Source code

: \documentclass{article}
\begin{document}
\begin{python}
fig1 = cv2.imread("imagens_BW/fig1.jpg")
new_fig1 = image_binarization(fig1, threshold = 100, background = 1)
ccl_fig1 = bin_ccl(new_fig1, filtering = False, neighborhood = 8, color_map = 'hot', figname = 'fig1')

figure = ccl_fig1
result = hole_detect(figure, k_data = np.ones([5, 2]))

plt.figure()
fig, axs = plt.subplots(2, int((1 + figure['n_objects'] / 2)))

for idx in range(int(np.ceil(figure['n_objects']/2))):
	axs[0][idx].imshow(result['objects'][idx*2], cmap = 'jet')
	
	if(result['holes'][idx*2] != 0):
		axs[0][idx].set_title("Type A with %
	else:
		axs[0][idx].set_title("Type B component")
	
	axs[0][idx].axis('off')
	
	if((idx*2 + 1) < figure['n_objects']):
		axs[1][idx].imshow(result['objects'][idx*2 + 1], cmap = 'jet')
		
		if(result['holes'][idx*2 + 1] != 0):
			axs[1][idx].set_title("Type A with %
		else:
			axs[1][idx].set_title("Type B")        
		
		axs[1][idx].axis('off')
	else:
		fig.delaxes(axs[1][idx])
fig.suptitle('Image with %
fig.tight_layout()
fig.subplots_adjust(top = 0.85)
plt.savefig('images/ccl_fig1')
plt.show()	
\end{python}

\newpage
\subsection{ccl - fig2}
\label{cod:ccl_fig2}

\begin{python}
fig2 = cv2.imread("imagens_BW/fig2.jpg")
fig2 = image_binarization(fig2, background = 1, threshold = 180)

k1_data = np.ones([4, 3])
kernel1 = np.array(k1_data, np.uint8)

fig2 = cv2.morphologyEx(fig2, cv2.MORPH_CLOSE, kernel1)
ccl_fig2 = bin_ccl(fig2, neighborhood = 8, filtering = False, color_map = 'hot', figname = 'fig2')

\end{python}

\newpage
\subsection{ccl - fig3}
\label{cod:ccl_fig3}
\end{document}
────────────────
→ Exercise
One inclusive range is required: first line of the data through the line containing "figure = ccl_fig1". Set it down exactly and output nothing else.

→ Task result
Source code

: \documentclass{article}
\begin{document}
\begin{python}
fig1 = cv2.imread("imagens_BW/fig1.jpg")
new_fig1 = image_binarization(fig1, threshold = 100, background = 1)
ccl_fig1 = bin_ccl(new_fig1, filtering = False, neighborhood = 8, color_map = 'hot', figname = 'fig1')

figure = ccl_fig1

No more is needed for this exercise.